Saadet; eşkıyalığın, bahtsızlığın zıddıdır.
Gerçekten bazıları saadeti bilek gücünde bazıları da talihte arar.
Saadeti, sadece kol ve bilek gücünde arayanlar eğer Hakka, işin nasip ve kısmet boyutuna dikkat etmezlerse “eşkıya” olurlar.
Saadeti sadece talihle arayanlar da ruh ve ilke sahibi olmazlarsa çok aldatıcı bir sistem olan “saadet zinciri”nin bir halkası olurlar.
Bu nedenle saadet, hem bilek gücüne hem de kısmete dayanmalıdır. Kişi hem nasibine razı olur hem de kendi bileğine güvenirse “said” olur, mutlu olur.

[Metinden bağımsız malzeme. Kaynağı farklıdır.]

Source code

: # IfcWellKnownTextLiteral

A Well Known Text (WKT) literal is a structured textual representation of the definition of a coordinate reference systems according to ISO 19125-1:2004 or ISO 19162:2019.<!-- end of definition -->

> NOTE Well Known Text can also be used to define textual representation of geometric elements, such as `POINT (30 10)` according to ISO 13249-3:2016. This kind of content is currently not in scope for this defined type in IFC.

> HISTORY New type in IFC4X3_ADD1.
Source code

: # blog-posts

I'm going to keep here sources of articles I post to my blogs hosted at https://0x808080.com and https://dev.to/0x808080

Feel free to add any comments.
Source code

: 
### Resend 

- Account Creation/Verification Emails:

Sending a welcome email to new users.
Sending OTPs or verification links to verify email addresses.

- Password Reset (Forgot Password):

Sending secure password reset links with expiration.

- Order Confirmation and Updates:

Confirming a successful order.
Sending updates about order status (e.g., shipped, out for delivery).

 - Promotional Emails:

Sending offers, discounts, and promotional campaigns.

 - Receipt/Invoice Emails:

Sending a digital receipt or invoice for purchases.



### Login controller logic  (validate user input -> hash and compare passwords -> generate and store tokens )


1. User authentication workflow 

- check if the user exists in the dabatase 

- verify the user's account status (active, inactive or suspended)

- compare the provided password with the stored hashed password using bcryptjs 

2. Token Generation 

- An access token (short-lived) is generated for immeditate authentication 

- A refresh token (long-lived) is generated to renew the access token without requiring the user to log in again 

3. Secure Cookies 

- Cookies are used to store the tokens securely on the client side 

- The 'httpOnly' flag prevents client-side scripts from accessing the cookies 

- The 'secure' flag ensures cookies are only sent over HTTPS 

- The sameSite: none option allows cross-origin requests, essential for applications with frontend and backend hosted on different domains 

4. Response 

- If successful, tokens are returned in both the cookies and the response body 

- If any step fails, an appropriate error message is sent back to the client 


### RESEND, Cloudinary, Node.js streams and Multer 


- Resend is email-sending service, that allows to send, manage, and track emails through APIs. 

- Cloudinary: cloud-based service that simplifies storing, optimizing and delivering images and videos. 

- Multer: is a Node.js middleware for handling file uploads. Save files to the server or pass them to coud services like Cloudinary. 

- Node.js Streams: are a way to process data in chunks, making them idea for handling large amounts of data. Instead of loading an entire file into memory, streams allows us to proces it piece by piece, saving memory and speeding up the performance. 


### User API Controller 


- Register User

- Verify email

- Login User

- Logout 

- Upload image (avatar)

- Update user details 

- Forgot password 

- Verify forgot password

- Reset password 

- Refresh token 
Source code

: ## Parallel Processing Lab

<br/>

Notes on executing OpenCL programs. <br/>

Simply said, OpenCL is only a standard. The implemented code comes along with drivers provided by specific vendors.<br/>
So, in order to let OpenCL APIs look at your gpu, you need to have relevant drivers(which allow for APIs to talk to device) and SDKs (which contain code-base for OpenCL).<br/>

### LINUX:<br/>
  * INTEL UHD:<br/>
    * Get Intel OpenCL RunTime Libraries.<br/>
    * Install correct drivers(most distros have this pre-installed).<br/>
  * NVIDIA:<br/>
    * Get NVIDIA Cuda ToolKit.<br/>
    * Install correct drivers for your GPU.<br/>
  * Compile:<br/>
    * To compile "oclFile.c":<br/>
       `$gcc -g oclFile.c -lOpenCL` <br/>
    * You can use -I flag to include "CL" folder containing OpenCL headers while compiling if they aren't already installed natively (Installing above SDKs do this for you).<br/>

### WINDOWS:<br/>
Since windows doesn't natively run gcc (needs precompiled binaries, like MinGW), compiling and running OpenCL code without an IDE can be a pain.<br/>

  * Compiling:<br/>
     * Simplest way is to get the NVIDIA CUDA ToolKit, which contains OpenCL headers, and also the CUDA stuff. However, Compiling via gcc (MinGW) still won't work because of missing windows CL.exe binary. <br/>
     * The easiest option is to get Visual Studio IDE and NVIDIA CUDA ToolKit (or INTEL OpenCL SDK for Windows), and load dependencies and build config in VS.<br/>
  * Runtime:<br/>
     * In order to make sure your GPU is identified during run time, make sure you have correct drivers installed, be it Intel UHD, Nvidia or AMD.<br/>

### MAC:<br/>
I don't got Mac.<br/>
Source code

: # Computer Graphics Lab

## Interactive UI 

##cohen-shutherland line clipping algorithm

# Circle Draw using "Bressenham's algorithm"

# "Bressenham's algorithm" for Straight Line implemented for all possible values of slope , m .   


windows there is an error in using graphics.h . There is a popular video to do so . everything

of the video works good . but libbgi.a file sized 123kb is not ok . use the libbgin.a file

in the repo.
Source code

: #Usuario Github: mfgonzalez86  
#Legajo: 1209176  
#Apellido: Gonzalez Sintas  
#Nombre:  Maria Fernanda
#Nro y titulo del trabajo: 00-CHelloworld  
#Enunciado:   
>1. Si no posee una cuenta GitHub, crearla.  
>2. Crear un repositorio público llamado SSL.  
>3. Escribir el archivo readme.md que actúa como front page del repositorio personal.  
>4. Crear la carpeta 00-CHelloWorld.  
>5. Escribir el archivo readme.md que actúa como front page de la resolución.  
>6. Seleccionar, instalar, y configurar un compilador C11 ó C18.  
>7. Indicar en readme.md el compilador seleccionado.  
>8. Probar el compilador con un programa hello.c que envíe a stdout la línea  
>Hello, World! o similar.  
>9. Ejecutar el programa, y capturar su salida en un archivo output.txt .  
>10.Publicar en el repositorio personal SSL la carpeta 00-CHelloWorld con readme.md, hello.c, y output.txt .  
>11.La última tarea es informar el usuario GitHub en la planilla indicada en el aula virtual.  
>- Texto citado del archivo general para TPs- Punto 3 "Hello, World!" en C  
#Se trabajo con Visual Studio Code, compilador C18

“Saadet zinciri”, sadece piramidin tepesindekilerin ve onlara yakın olanların çok para kazandığı bir sistemdir. Bir ürün veya hizmetin görünürde olmadığı bu sistemde her bir kişi altındakinden para kazanır üstündekine para kazandırır. Saadet zinciri piramidi ikna edilen kişiler tarafından beslenir ve büyür.
Mısır piramitleri, doların üzerindeki piramit aslında bir tür saadet zincirini temsil ediyor. Zira bu sistemlerde bütün kaynaklar dar bir çevreye akarken altta kalanlar bundan çok az nasipleniyor.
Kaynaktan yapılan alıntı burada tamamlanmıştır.